Wednesday, September 17, 2008

Howards End

I finished this novel the other day, and near the quite surprising end, I found myself actually crying. It's a wonderful book -- insightful, beautifully written, interesting, and may very well be a contender for best novel by E. M. Forester, although I haven't reread A Passage to India in quite some time, so it remains to be seen.

Mrs. Wilcox must be the most important character in the novel. She is manipulative, frightening, and embodies an interpretation of the woman's movement in the sense that she is felt more than she is seen, and that her most powerful act in the novel is something she writes. Margaret and Helen do not write, they simply discuss writing, and mostly men's writing. But Mrs. Wilcox is a writer. She goes out with Margaret for stationary, and her note concerning her plans for Howard's End is the most provocative bit of information in the plot, pulling up truths hidden deep within the superficial goings on of the Wilcox family. I don't know if I like Mrs.

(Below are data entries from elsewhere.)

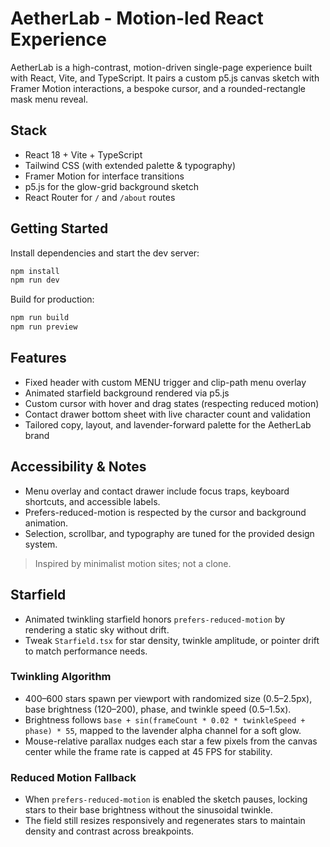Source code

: # AetherLab - Motion-led React Experience

AetherLab is a high-contrast, motion-driven single-page experience built with React, Vite, and TypeScript. It pairs a custom p5.js canvas sketch with Framer Motion interactions, a bespoke cursor, and a rounded-rectangle mask menu reveal.

## Stack

- React 18 + Vite + TypeScript
- Tailwind CSS (with extended palette & typography)
- Framer Motion for interface transitions
- p5.js for the glow-grid background sketch
- React Router for `/` and `/about` routes

## Getting Started

Install dependencies and start the dev server:

```bash
npm install
npm run dev
```

Build for production:

```bash
npm run build
npm run preview
```

## Features

- Fixed header with custom MENU trigger and clip-path menu overlay
- Animated starfield background rendered via p5.js
- Custom cursor with hover and drag states (respecting reduced motion)
- Contact drawer bottom sheet with live character count and validation
- Tailored copy, layout, and lavender-forward palette for the AetherLab brand

## Accessibility & Notes

- Menu overlay and contact drawer include focus traps, keyboard shortcuts, and accessible labels.
- Prefers-reduced-motion is respected by the cursor and background animation.
- Selection, scrollbar, and typography are tuned for the provided design system.

> Inspired by minimalist motion sites; not a clone.

## Starfield

- Animated twinkling starfield honors `prefers-reduced-motion` by rendering a static sky without drift.
- Tweak `Starfield.tsx` for star density, twinkle amplitude, or pointer drift to match performance needs.

### Twinkling Algorithm

- 400–600 stars spawn per viewport with randomized size (0.5–2.5px), base brightness (120–200), phase, and twinkle speed (0.5–1.5x).
- Brightness follows `base + sin(frameCount * 0.02 * twinkleSpeed + phase) * 55`, mapped to the lavender alpha channel for a soft glow.
- Mouse-relative parallax nudges each star a few pixels from the canvas center while the frame rate is capped at 45 FPS for stability.

### Reduced Motion Fallback

- When `prefers-reduced-motion` is enabled the sketch pauses, locking stars to their base brightness without the sinusoidal twinkle.
- The field still resizes responsively and regenerates stars to maintain density and contrast across breakpoints.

Wilcox or not -- but her influence on the novel is transcendent, and cannot be denied.

Her involvement with the plot reminds me a little of the women of Joseph Conrad's Heart of Darkness: influencing their husbands, weaving the future of men from small offices of the African Trading Company, and pushing and pulling men out of and into various destinies. Mrs. Wilcox doesn't so much as demand, as she suggests -- but her presence commands, and like many great leaders who become even more persuasive in myth than in life, she appears to control matters when she isn't present.

The forward says Only connect..., which is of great importance to Margaret, who feels Mr. Wilcox's tragic flaw is his inability to connect. But what is this connection she so craves and desires for herself and for others? I want to imagine it as the moments where we break the Subject/Object hierarchy and simply exist together. Yet, I'm not sure much of this connecting occurs in the novel. If it does, it is between Margaret and Helen. I'm almost sure that this book is about sisterhood as much as it is about homes, land, economy, love, family, and nature. I don't know if there is another relationship where the kind of connection described as preferred occurs. It may occur between Helen and Mr. Bast -- but so much social consequence occurred to put them together and break them apart, I feel that option is troubled.

There is so much more in this book -- so much about land ownership, possession, class (of course), women, men, outcasts (Tibby), sons, parenting, fathers, mothers, siblings, friends. It's quite a package. I think the narrator quite unreliable, but who knows.

I think I will read it again, maybe not soon, but certainly. It seems that Forester owes a great deal to Austen, Dickens, Bronte, and probably the whole Victorian era. Its definitely Modernist -- there are passages that seem to be written in stream of consciousness.

I'm getting the film from Netflix in a few days. Can't wait to see Emma Thompson. She just simply is Margaret.